Data shown:

++++

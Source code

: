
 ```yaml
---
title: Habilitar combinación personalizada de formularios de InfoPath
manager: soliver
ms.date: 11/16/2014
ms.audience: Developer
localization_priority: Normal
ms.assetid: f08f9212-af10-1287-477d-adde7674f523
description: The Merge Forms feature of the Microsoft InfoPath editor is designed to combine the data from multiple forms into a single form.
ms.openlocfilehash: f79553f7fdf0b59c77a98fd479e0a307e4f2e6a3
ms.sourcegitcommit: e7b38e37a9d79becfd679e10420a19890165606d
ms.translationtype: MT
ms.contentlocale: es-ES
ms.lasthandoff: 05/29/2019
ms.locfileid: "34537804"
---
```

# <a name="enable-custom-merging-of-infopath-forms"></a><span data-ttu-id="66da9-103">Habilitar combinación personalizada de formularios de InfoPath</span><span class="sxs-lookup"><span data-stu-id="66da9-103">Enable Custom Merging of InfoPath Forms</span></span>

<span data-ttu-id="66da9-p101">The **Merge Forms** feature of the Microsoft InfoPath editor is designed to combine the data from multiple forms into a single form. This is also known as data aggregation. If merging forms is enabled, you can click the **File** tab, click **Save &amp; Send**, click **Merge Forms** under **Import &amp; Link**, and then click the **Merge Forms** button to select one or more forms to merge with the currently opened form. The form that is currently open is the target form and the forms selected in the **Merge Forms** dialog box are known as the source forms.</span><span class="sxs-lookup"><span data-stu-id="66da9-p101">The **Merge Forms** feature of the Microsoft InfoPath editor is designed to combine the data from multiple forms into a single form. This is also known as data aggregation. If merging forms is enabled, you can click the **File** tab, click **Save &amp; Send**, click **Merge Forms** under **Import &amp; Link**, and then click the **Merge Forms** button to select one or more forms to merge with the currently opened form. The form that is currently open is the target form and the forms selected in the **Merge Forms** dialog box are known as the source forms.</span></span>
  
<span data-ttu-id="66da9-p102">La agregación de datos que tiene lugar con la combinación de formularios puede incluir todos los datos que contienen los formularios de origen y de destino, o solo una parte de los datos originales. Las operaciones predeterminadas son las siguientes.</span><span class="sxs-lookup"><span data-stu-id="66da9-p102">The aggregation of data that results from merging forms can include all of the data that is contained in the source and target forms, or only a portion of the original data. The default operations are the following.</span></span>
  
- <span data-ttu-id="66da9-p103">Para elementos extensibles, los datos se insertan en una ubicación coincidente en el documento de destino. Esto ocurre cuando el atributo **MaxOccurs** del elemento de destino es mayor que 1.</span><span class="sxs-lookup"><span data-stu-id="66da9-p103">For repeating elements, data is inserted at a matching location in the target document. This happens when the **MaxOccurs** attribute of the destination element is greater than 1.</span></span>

++++

Activity:
Would you return all lines from the preceding listing that contain the word "Habilitar"?

Expected answer:
title: Habilitar combinación personalizada de formularios de InfoPath
# <a name="enable-custom-merging-of-infopath-forms"></a><span data-ttu-id="66da9-103">Habilitar combinación personalizada de formularios de InfoPath</span><span class="sxs-lookup"><span data-stu-id="66da9-103">Enable Custom Merging of InfoPath Forms</span></span>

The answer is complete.